Au Royaume
Le technocrate et le politique
Les partis, qu’ils soient dans la majorité ou l’opposition, ont besoin plus que jamais de mettre à niveau leurs parlementaires pour qu’ils puissent être en mesure de décortiquer les lois, de les comprendre, de les discuter et de prendre la décision.
Ça ne rate jamais. Chaque année, le projet de Loi de finances apporte son lot de surprises, bonnes et mauvaises. Certaines sont rattrapées au Parlement mais d’autres passent comme des lettres à la poste et, souvent, ne se dévoilent au grand jour que quand il est trop tard. Cette année, le projet n’a pas dérogé à la règle. La preuve, bien après le vote du projet par la première Chambre, voilà qu’on y découvre une bombe. La loi comporte, en effet, une série de mesures relatives aux transactions foncières et qui, si elles sont appliquées à la lettre, risquent de signer l’arrêt de mort du secteur immobilier.
Certes, le projet n’étant pas encore adopté définitivement, un rattrapage est toujours possible moyennant un amendement chez les conseillers et une deuxième lecture par les représentants. Mais au-delà, un tel incident et bien d’autres qui ne manqueront certainement pas d’apparaître interpellent quant aux rôles des uns et des autres.

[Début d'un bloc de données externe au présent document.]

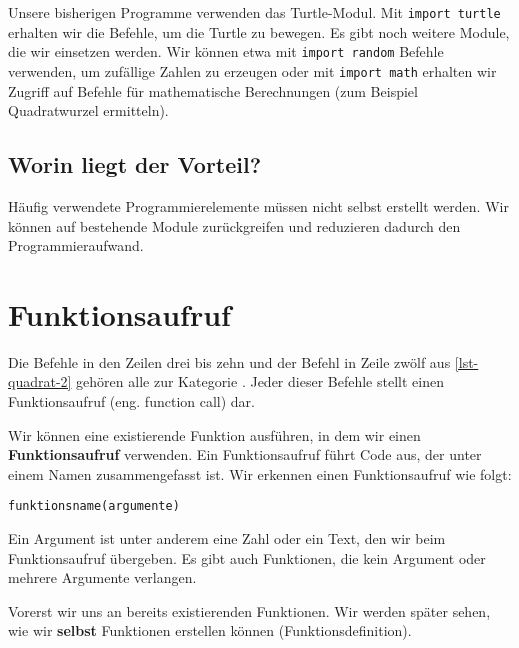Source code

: \begin{example}
Unsere bisherigen Programme verwenden das Turtle-Modul. Mit \lstinline{import turtle} erhalten wir die Befehle, um die Turtle zu bewegen. Es gibt noch weitere Module, die wir einsetzen werden. Wir können etwa mit \lstinline{import random} Befehle verwenden, um zufällige Zahlen zu erzeugen oder mit \lstinline{import math} erhalten wir Zugriff auf Befehle für mathematische Berechnungen (zum Beispiel Quadratwurzel ermitteln).
\end{example}

\subsection{Worin liegt der Vorteil?} Häufig verwendete Programmierelemente müssen nicht selbst erstellt werden. Wir können auf bestehende Module zurückgreifen und reduzieren dadurch den Programmieraufwand.

\section{Funktionsaufruf}

Die Befehle in den Zeilen drei bis zehn und der Befehl in Zeile zwölf aus \autoref{lst-quadrat-2} gehören alle zur Kategorie . Jeder dieser Befehle stellt einen Funktionsaufruf (eng. function call) dar.
 
Wir können eine existierende Funktion ausführen, in dem wir einen \textbf{Funktionsaufruf} verwenden. Ein Funktionsaufruf führt Code aus, der unter einem Namen zusammengefasst ist. Wir erkennen einen Funktionsaufruf wie folgt:

\begin{center}
\lstinline{funktionsname(argumente)}	
\end{center}

Ein Argument ist unter anderem eine Zahl oder ein Text, den wir beim Funktionsaufruf übergeben. Es gibt auch Funktionen, die kein Argument oder mehrere Argumente verlangen.

Vorerst  wir uns an bereits existierenden Funktionen. Wir werden später sehen, wie wir \textbf{selbst} Funktionen erstellen können (Funktionsdefinition).

\begin{figure}[htb]
\centering
{}
\end{figure}

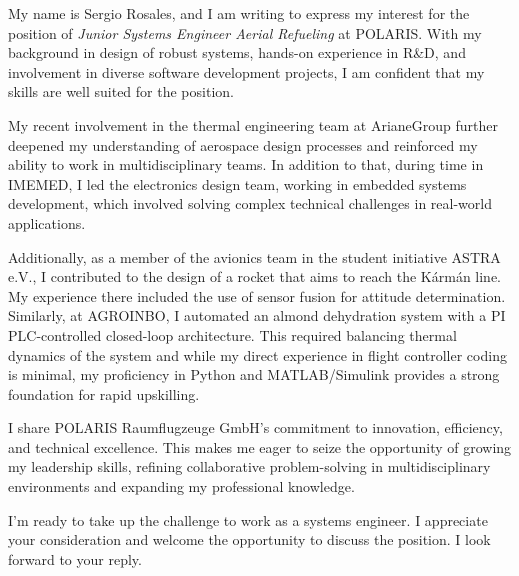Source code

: 


\begin{cvletter}
My name is Sergio Rosales, and I am writing to express my interest for
the position of \textit{Junior Systems Engineer Aerial Refueling} at
POLARIS. With my background in design of robust systems, hands-on
experience in R\&D, and involvement in diverse software development
projects, I am confident that my skills are well suited for the
position.

My recent involvement in the thermal engineering team at ArianeGroup
further deepened my understanding of aerospace design processes and
reinforced my ability to work in multidisciplinary teams. In addition
to that, during time in IMEMED, I led the electronics design team,
working in embedded systems development, which involved solving
complex technical challenges in real-world applications.

Additionally, as a member of the avionics team in the student
initiative ASTRA e.V., I contributed to the design of a rocket that
aims to reach the Kármán line. My experience there included the use of
sensor fusion for attitude determination. Similarly, at AGROINBO, I
automated an almond dehydration system with a PI PLC-controlled
closed-loop architecture. This required balancing thermal dynamics of
the system and while my direct experience in flight controller coding
is minimal, my proficiency in Python and MATLAB/Simulink provides a
strong foundation for rapid upskilling.

I share POLARIS Raumflugzeuge GmbH's commitment to innovation,
efficiency, and technical excellence. This makes me eager to seize the
opportunity of growing my leadership skills, refining collaborative
problem-solving in multidisciplinary environments and expanding my
professional knowledge.

I'm ready to take up the challenge to work as a systems engineer. I
appreciate your consideration and welcome the opportunity to discuss
the position.\hfill\break
I look forward to your reply.
\end{cvletter}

Les politiques, gouvernement, opposition, parlementaires perdent leur temps à se chamailler sur les formes, parfois, il est vrai sur des questions importantes mais on oublie beaucoup d’autres détails. Le temps perdu dans les querelles, les réquisitoires et les batailles politiques serait mieux investi si on le passait à éplucher la loi. A défaut, on se retrouve avec de très mauvaises surprises.
En fait, si de telles dispositions ont été insérées dans le projet de loi, c’est que la technostructure du ministère des finances, dont fait partie la direction des impôts, l’a fait dans un objectif précis qui est de lutter contre la spéculation et, au passage aussi, de collecter plus de recettes dont l’Etat a grandement besoin. On ne peut pas en vouloir aux technocrates qui sont parfaitement dans leur rôle. D’ailleurs, ils ne font que proposer et c’est les politiciens qui décident. Sauf que pour décider, il faut être outillé. Et la Loi de finances n’est que l’exemple le plus visible.
Les partis, qu’ils soient dans la majorité ou l’opposition, ont besoin plus que jamais de mettre à niveau leurs parlementaires pour qu’ils puissent être en mesure de décortiquer les lois, de les comprendre, de les discuter et de prendre la décision. Les associations professionnelles, comme la CGEM par exemple, doivent, elles, se doter d’équipes dédiées pour faire de la veille et, surtout, pour apporter, s’il le faut, leur expertise aux politiques. Encore plus quand il s’agit de lois qui touchent directement la vie des entreprises.